Such breads are, we are frequently told, healthy and nutritious and make up part of a fiber-rich, natural diet. Unfortunately, the amount I'm likely to eat, once I start, is going to seriously derail my weight loss efforts. Cutting out butter and margarine, eschewing salad dressing above the 3 calories per tablespoon level, and eliminating fast foods and soft drinks does have a marked effect on my caloric intake. But I find that to really lose pounds, and keep them off, I have to pass on my favorite breads.
I hate it. Why can't I enjoy one of my favorite foods without paying through the nose (actually through the abdomen and hips)? It's so unfair!
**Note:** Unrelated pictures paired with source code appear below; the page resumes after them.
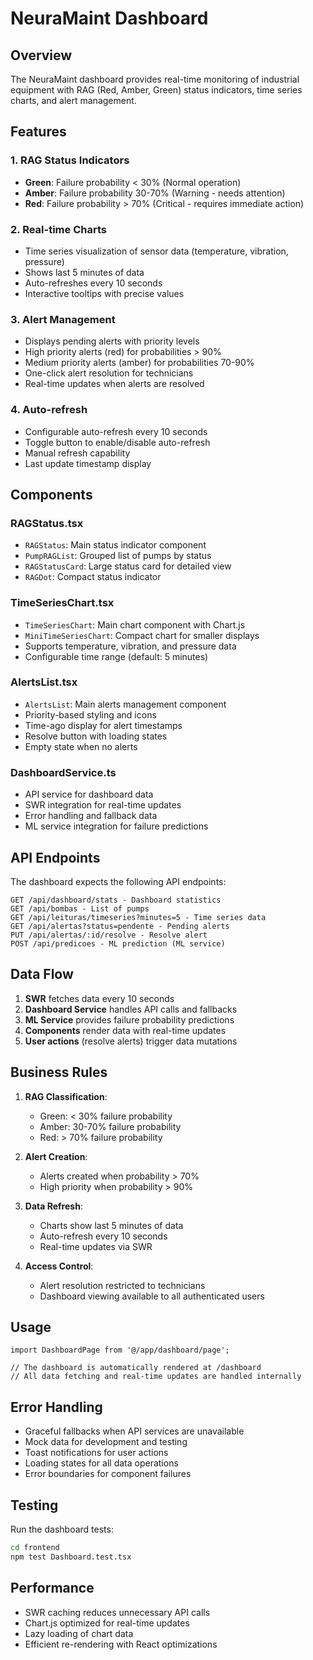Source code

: # NeuraMaint Dashboard

## Overview
The NeuraMaint dashboard provides real-time monitoring of industrial equipment with RAG (Red, Amber, Green) status indicators, time series charts, and alert management.

## Features

### 1. RAG Status Indicators
- **Green**: Failure probability < 30% (Normal operation)
- **Amber**: Failure probability 30-70% (Warning - needs attention)
- **Red**: Failure probability > 70% (Critical - requires immediate action)

### 2. Real-time Charts
- Time series visualization of sensor data (temperature, vibration, pressure)
- Shows last 5 minutes of data
- Auto-refreshes every 10 seconds
- Interactive tooltips with precise values

### 3. Alert Management
- Displays pending alerts with priority levels
- High priority alerts (red) for probabilities > 90%
- Medium priority alerts (amber) for probabilities 70-90%
- One-click alert resolution for technicians
- Real-time updates when alerts are resolved

### 4. Auto-refresh
- Configurable auto-refresh every 10 seconds
- Toggle button to enable/disable auto-refresh
- Manual refresh capability
- Last update timestamp display

## Components

### RAGStatus.tsx
- `RAGStatus`: Main status indicator component
- `PumpRAGList`: Grouped list of pumps by status
- `RAGStatusCard`: Large status card for detailed view
- `RAGDot`: Compact status indicator

### TimeSeriesChart.tsx
- `TimeSeriesChart`: Main chart component with Chart.js
- `MiniTimeSeriesChart`: Compact chart for smaller displays
- Supports temperature, vibration, and pressure data
- Configurable time range (default: 5 minutes)

### AlertsList.tsx
- `AlertsList`: Main alerts management component
- Priority-based styling and icons
- Time-ago display for alert timestamps
- Resolve button with loading states
- Empty state when no alerts

### DashboardService.ts
- API service for dashboard data
- SWR integration for real-time updates
- Error handling and fallback data
- ML service integration for failure predictions

## API Endpoints

The dashboard expects the following API endpoints:

```
GET /api/dashboard/stats - Dashboard statistics
GET /api/bombas - List of pumps
GET /api/leituras/timeseries?minutes=5 - Time series data
GET /api/alertas?status=pendente - Pending alerts
PUT /api/alertas/:id/resolve - Resolve alert
POST /api/predicoes - ML prediction (ML service)
```

## Data Flow

1. **SWR** fetches data every 10 seconds
2. **Dashboard Service** handles API calls and fallbacks
3. **ML Service** provides failure probability predictions
4. **Components** render data with real-time updates
5. **User actions** (resolve alerts) trigger data mutations

## Business Rules

1. **RAG Classification**:
   - Green: < 30% failure probability
   - Amber: 30-70% failure probability  
   - Red: > 70% failure probability

2. **Alert Creation**:
   - Alerts created when probability > 70%
   - High priority when probability > 90%

3. **Data Refresh**:
   - Charts show last 5 minutes of data
   - Auto-refresh every 10 seconds
   - Real-time updates via SWR

4. **Access Control**:
   - Alert resolution restricted to technicians
   - Dashboard viewing available to all authenticated users

## Usage

```tsx
import DashboardPage from '@/app/dashboard/page';

// The dashboard is automatically rendered at /dashboard
// All data fetching and real-time updates are handled internally
```

## Error Handling

- Graceful fallbacks when API services are unavailable
- Mock data for development and testing
- Toast notifications for user actions
- Loading states for all data operations
- Error boundaries for component failures

## Testing

Run the dashboard tests:

```bash
cd frontend
npm test Dashboard.test.tsx
```

## Performance

- SWR caching reduces unnecessary API calls
- Chart.js optimized for real-time updates
- Lazy loading of chart data
- Efficient re-rendering with React optimizations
Well, Virginia, life is unfair and I have to learn to live with it. My body just can't handle the carbohydrate load without burgeoning out of control. I suppose if I were really fitness-motivated, I'd run a few miles so I could have a fabulous sandwich. But, I admit it, I'm an exercise-phobe, barely able to make it through my minimal daily stretches.
Facing my weaknesses with guilt and self-criticism, I reluctantly conclude that bread has to go. Angry and resentful, but miserably aware of the choices I must make, I bid farewell for life to breads I will now only enjoy in my dreams.
The alternative means getting fat and I'm just not going to go there.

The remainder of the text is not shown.